A flash meter can help you with flash photography, especially when using multiple strobes. You can do the same thing by making test shots and chimping. The meter is a lot more convenient if you have to work fast, or do this a lot.
An incident light meter measures the light actually falling on the object, but it is pretty much exactly equivalent to setting an 18% grey card in the ambient light, pointing your DSLR at that, and reading the meter in it. The incident meter does this job a lot more conveniently if you have to work fast, or you do this a lot.
A spot meter can measure very small areas of the scene, which is useful for some styles of shooting (see: Zone System) and may offer more precision for this sort of thing than your DSLR can, but it's only moderately more precise and this is a pretty esoteric world. If you don't know that you need a spot meter, you're not in it (yet).
A DSLR can only measure reflected light, and even if you use a DSLR's spot metering mode the area metered can be pretty large.
Hand held light meters can not only measure reflected light, they can also measure incident light and strobe (flash) light.
They can also measure the light exactly where you want the measurement to be made.
I agree with what has been said, however there are instances when a hand-held meter will not be of any use. Perhaps not to everyone but it's a situation I run into frequently.
I shoot birds and wildlife with a long lens frequently. Measuring the light where I'm standing is meaningless since most of the time the light where my subject is (frequently up in a tree or half hidden in foliage) is completely different. Likewise, walking over where the subject is and taking a reading is out of the question since the subject would then head for the next county. The only useful reading is the one I get through my camera's lens.
Huh? I didn't think about my dslr reading the reflective light from the subject, and the light meter reading light from the source. I thought the light meter is far better than my dslr, because the light meter are crazy expensive.
Your in-camera meter will be wrong when metering subjects with poor reflectivity (e.g. someone wearing black clothes) or metering something white (e.g. a winter snow scene.) While those are just two examples, the point is your camera's meter was designed to make assumptions of average reflectivity of a subject. Anytime the reflectivity of your subject is far enough outside the norms, the meter will be wrong.
As a photographer, you will eventually learn to size-up the scene and realize when the meter is likely to be wrong.
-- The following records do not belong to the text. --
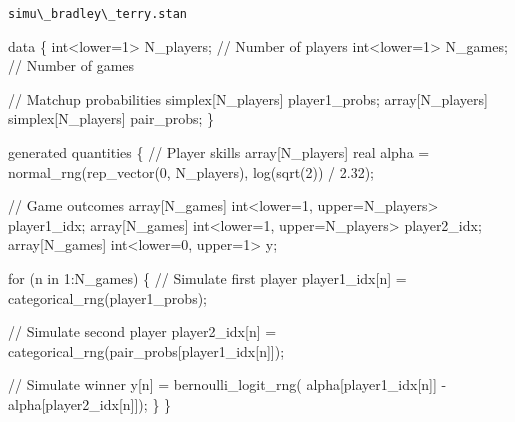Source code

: \documentclass[
  letterpaper,
  DIV=11,
  numbers=noendperiod]{scrartcl}
\newenvironment{Shaded}{\begin{snugshade}}{\end{snugshade}}
\newcommand{\CommentTok}[1]{\textcolor[rgb]{0.37,0.37,0.37}{#1}}
\newcommand{\ControlFlowTok}[1]{\textcolor[rgb]{0.00,0.23,0.31}{#1}}
\newcommand{\DataTypeTok}[1]{\textcolor[rgb]{0.68,0.00,0.00}{#1}}
\newcommand{\DecValTok}[1]{\textcolor[rgb]{0.68,0.00,0.00}{#1}}
\newcommand{\FloatTok}[1]{\textcolor[rgb]{0.68,0.00,0.00}{#1}}
\newcommand{\KeywordTok}[1]{\textcolor[rgb]{0.00,0.23,0.31}{#1}}
\newcommand{\NormalTok}[1]{\textcolor[rgb]{0.00,0.23,0.31}{#1}}
\begin{document}
\begin{codelisting}

\caption{\texttt{simu\textbackslash\_bradley\textbackslash\_terry.stan}}

\begin{Shaded}
\begin{Highlighting}[]
\KeywordTok{data}\NormalTok{ \{}
  \DataTypeTok{int}\NormalTok{\textless{}}\KeywordTok{lower}\NormalTok{=}\DecValTok{1}\NormalTok{\textgreater{} N\_players; }\CommentTok{// Number of players}
  \DataTypeTok{int}\NormalTok{\textless{}}\KeywordTok{lower}\NormalTok{=}\DecValTok{1}\NormalTok{\textgreater{} N\_games;   }\CommentTok{// Number of games}

  \CommentTok{// Matchup probabilities}
  \DataTypeTok{simplex}\NormalTok{[N\_players] player1\_probs;}
  \DataTypeTok{array}\NormalTok{[N\_players] }\DataTypeTok{simplex}\NormalTok{[N\_players] pair\_probs;}
\NormalTok{\}}

\KeywordTok{generated quantities}\NormalTok{ \{}
  \CommentTok{// Player skills}
  \DataTypeTok{array}\NormalTok{[N\_players] }\DataTypeTok{real}\NormalTok{ alpha}
\NormalTok{    = normal\_rng(rep\_vector(}\DecValTok{0}\NormalTok{, N\_players), log(sqrt(}\DecValTok{2}\NormalTok{)) / }\FloatTok{2.32}\NormalTok{);}

  \CommentTok{// Game outcomes}
  \DataTypeTok{array}\NormalTok{[N\_games] }\DataTypeTok{int}\NormalTok{\textless{}}\KeywordTok{lower}\NormalTok{=}\DecValTok{1}\NormalTok{, }\KeywordTok{upper}\NormalTok{=N\_players\textgreater{} player1\_idx;}
  \DataTypeTok{array}\NormalTok{[N\_games] }\DataTypeTok{int}\NormalTok{\textless{}}\KeywordTok{lower}\NormalTok{=}\DecValTok{1}\NormalTok{, }\KeywordTok{upper}\NormalTok{=N\_players\textgreater{} player2\_idx;}
  \DataTypeTok{array}\NormalTok{[N\_games] }\DataTypeTok{int}\NormalTok{\textless{}}\KeywordTok{lower}\NormalTok{=}\DecValTok{0}\NormalTok{, }\KeywordTok{upper}\NormalTok{=}\DecValTok{1}\NormalTok{\textgreater{} y;}

  \ControlFlowTok{for}\NormalTok{ (n }\ControlFlowTok{in} \DecValTok{1}\NormalTok{:N\_games) \{}
    \CommentTok{// Simulate first player}
\NormalTok{    player1\_idx[n] = categorical\_rng(player1\_probs);}

    \CommentTok{// Simulate second player}
\NormalTok{    player2\_idx[n] = categorical\_rng(pair\_probs[player1\_idx[n]]);}

    \CommentTok{// Simulate winner}
\NormalTok{    y[n] = bernoulli\_logit\_rng(  alpha[player1\_idx[n]]}
\NormalTok{                               {-} alpha[player2\_idx[n]]);}
\NormalTok{  \}}
\NormalTok{\}}
\end{Highlighting}
\end{Shaded}

\end{codelisting}
\end{document}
It will tend to want to overexpose black subject and underexpose light subjects (because it's trying to bring things toward that middle area.)
A hand-held light meter will nail the exposure. That's because it's not metering the subject... it doesn't care about the reflectivity of it. It's metering the actual light landing on sensor point. The more basic meters may not include support for metering flash and incident light. High-end models are much more comprehensive.
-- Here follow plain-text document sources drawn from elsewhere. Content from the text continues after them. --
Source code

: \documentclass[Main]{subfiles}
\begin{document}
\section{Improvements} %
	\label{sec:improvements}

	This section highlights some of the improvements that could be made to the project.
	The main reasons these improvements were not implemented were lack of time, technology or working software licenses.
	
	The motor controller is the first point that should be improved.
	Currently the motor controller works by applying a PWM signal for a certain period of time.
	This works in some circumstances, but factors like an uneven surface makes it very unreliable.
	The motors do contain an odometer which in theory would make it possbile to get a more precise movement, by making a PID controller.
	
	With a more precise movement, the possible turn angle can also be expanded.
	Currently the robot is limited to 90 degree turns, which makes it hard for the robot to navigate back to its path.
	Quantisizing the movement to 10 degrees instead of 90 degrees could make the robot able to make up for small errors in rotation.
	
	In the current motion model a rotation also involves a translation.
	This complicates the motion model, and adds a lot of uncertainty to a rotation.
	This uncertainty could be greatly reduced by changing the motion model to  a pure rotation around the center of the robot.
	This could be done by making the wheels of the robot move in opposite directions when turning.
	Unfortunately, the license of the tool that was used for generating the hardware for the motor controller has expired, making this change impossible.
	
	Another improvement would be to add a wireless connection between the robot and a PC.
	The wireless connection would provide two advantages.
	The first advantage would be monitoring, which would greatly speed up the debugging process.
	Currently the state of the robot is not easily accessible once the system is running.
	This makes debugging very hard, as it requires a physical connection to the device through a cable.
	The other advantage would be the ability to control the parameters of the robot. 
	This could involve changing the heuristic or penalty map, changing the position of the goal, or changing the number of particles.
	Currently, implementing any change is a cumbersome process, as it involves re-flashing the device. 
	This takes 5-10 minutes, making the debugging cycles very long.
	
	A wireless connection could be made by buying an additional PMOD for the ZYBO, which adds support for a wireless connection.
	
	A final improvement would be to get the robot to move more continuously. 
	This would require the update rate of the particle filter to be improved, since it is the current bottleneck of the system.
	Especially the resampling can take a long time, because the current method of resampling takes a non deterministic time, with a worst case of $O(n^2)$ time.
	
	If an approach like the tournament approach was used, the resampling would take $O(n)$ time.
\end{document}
This depends on your experience with reflective metering. Incident metering is not a question of accuracy. It's perfect every time. Incident meters aren't fooled by color or brightness. They measure the light itself, not what is reflected. You still have to understand how that works and how it works in relation to dynamic range. But by measuring the light itself falling onto the scene, it eliminates guessing and getting fooled by light and dark objects.
As you may guess, I'm a fan of the hand-held meter and use it as often as I can, including during weddings, when most people would say there simply isn't time. Guess what? There's freakin' time. If there's time for Cliff Mautner to guess at matrix, take a quick look at the LCD and adjust, as you can see him do many times, then there's also time to take a quick incident reading and get it perfect on the first try. I've seen the top pros work and oftentimes their exposures start with an educated guess and a quick adjustment. A hand-held reading can be taken in the same amount of time. It's simply a style of shooting. No one style works for everyone. There isn't time for every shot in a wedding to do hand-held. But I do a variety of metering for weddings. Last weekend I used spot, matrix and manual. Some people use only spot, and some use only manual. I just use what's best for the situation.
And of course for precise flash control in manual, a meter can't be beat. You can do manual flash without a meter, but it takes a lot more guessing and adjusting.